Sound familiar? It should. It's a variation on the 1864 poem "Enoch Arden" by Tennyson about a sailor lost at sea who returns years later to find his wife remarried to his childhood friend. The original story was filmed in 1915 with Lillian Gish, following Tennyson's more tragic tone, but later Hollywood versions preferred to find humor in the tale. A couple of months after Too Many Husbands was released by Columbia, RKO put out a movie the same year that was more popular in its time and better remembered today, My Favorite Wife, a variation on the story with Cary Grant as the remarried spouse whose former wife Irene Dunne returns from sea. Too Many Husbands was remade as a musical, Three for the Show (1955), with Jack Lemmon and Betty Grable.
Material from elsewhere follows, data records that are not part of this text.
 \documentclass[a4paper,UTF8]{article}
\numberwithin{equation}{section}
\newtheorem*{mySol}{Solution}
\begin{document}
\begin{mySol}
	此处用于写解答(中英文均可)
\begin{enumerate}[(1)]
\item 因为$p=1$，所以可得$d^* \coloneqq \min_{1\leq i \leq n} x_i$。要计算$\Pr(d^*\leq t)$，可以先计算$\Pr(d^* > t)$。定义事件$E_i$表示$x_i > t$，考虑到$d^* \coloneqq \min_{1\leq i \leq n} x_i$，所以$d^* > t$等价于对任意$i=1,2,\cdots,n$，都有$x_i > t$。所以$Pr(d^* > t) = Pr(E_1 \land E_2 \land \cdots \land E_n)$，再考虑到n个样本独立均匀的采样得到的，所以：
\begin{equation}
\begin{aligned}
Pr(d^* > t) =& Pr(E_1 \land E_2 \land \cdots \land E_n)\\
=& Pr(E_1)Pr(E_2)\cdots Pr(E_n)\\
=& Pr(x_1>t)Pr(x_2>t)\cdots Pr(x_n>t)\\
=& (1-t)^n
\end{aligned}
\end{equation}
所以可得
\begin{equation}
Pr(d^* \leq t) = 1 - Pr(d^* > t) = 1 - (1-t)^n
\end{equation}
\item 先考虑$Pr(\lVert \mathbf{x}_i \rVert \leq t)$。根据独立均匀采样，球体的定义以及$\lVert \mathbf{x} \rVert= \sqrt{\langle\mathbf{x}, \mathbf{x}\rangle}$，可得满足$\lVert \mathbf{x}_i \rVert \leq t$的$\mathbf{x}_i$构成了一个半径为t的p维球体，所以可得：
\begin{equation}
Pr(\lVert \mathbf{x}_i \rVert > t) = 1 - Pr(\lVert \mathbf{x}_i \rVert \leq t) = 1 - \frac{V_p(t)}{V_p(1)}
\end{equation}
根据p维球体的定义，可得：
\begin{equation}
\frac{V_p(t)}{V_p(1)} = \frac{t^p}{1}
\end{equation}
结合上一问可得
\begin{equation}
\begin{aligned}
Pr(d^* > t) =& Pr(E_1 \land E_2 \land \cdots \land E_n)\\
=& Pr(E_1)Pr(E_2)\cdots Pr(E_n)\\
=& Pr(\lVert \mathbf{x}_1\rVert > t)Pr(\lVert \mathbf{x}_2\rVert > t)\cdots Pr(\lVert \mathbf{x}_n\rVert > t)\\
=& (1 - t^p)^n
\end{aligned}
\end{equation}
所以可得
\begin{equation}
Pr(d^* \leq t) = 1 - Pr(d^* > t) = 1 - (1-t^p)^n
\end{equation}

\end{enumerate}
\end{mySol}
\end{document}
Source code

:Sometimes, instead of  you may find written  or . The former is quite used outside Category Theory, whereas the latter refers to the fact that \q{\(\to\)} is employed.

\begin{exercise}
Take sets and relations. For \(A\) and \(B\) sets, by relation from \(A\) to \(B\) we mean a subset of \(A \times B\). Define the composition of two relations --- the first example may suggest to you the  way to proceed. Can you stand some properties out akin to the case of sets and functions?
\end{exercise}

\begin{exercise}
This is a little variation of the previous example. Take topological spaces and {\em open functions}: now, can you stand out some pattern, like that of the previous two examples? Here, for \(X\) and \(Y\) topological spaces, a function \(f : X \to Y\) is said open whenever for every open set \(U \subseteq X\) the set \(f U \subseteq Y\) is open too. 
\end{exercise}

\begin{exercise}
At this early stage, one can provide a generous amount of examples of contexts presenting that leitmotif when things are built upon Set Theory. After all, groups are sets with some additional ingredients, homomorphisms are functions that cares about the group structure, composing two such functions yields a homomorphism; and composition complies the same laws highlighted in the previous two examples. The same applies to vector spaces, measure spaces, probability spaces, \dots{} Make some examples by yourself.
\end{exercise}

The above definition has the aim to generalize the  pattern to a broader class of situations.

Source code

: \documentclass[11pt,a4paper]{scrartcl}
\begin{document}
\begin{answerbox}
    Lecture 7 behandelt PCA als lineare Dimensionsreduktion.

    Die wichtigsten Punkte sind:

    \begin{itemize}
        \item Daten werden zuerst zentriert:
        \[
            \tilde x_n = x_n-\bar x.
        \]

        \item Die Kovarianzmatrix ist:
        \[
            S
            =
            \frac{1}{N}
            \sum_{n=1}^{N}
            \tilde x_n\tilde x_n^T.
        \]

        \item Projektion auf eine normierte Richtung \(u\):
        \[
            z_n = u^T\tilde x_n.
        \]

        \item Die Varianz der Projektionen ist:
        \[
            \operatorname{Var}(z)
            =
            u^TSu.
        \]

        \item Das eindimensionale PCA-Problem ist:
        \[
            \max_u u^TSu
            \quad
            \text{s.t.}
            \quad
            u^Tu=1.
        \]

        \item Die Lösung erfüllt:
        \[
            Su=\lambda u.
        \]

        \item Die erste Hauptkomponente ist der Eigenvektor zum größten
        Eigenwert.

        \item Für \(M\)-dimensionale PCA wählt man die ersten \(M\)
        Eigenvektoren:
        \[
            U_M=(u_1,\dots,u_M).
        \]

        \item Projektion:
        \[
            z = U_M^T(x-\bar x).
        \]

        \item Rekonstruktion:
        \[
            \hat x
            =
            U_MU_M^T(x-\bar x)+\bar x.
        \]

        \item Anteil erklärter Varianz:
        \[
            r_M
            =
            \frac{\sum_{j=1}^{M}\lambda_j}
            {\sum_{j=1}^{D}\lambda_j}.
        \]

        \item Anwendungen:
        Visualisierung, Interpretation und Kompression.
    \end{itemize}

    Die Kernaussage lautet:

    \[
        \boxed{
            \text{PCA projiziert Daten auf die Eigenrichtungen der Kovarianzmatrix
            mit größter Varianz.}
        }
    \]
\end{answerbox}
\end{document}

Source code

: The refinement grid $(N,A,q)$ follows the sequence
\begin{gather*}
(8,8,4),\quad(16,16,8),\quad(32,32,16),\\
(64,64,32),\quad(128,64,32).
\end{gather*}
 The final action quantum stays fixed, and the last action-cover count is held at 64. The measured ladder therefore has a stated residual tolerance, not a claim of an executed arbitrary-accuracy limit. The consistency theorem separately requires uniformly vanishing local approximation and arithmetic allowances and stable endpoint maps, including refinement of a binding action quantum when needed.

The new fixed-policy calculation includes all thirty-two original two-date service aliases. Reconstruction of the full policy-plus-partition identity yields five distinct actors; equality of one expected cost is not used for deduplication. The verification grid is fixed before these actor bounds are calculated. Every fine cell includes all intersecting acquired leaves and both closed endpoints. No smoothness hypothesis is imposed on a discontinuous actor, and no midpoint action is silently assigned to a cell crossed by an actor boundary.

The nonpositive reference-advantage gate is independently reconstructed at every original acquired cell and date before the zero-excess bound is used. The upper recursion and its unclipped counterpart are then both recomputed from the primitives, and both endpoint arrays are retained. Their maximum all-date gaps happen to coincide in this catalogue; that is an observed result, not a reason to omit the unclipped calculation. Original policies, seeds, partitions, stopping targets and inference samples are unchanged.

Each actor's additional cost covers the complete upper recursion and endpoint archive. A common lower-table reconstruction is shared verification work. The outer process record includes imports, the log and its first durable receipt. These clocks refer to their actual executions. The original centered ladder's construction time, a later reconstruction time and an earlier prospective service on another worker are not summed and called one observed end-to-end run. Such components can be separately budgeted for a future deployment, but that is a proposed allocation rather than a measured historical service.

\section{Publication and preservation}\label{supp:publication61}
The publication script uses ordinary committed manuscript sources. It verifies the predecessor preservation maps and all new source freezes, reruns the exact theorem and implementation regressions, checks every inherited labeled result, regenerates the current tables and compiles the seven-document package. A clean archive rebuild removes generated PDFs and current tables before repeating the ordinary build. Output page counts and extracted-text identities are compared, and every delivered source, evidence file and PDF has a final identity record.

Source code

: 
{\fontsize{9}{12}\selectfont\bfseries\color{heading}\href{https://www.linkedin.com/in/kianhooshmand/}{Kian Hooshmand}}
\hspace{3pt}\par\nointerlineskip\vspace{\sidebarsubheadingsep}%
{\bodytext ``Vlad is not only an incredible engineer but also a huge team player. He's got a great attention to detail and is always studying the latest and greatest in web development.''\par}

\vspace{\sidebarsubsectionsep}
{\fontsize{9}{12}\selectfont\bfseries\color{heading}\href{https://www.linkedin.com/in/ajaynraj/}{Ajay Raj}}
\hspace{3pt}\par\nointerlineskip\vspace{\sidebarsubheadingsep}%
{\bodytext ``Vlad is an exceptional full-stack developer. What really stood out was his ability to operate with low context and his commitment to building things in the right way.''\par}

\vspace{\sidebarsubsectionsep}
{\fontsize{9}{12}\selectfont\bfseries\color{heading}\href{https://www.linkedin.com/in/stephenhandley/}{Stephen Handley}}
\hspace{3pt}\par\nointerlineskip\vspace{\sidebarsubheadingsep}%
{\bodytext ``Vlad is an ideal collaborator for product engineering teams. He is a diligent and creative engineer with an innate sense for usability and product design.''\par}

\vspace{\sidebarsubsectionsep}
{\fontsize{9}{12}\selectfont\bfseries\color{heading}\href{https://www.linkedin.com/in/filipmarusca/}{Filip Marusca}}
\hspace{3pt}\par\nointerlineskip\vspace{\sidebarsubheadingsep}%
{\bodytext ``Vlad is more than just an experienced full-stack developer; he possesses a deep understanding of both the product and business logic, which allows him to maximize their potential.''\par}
My Favorite Wife came back yet again as Move Over, Darling (1963), with Doris Day and James Garner.
The file for the film in the Academy of Motion Picture Arts and Sciences Library indicates that the Production Code Administration, the industry's self-censorship board, informed Columbia in October 1939 that the script of Maugham's play was in violation of the code because of its "apparent lack of any respect for the sanctity of marriage; its farcical treatment of the subject of bigamy; and its very frank and detailed discussion of the unsavory subject of divorce by collusion." There is no indication of what steps the studio might have taken to satisfy the PCA, but for the time, the picture was considered a bit risqu.
Too Many Husbands was filmed with two possible endings. In one, Arthur decides to say with MacMurray, in the other Douglas. A February 1940 news item in the Hollywood Reporter, a month before the film's release, said Columbia selected a jury of twelve female college students from UCLA to help decide which of the two endings would be used. Another news bit a short time later claimed all of the film except for the ending would be screened for coeds from UCLA and USC, and that they would discuss the ending with studio officials. The studio also reportedly sent out more than 10,000 questionnaires to college students throughout the country to help it choose an ending. Either the target audience for the movie was college students or the studio considered them uniquely suited to make such a decision. In any case, the film as released has a somewhat open-ended conclusion.
John P. Livadary was nominated for an Academy Award for Best Sound Recording for Too Many Husbands. The soundtrack included strains of the 1920 song "My Man," made famous first by Ziegfeld Follies star Fanny Brice and again by Barbra Streisand when she played Brice in the musical bio-pic Funny Girl (1968). The original music score for Too Many Husbands is credited to Frederick Hollander, aka Friedrich Hollaender, best known for composing songs for many of Marlene Dietrich's films.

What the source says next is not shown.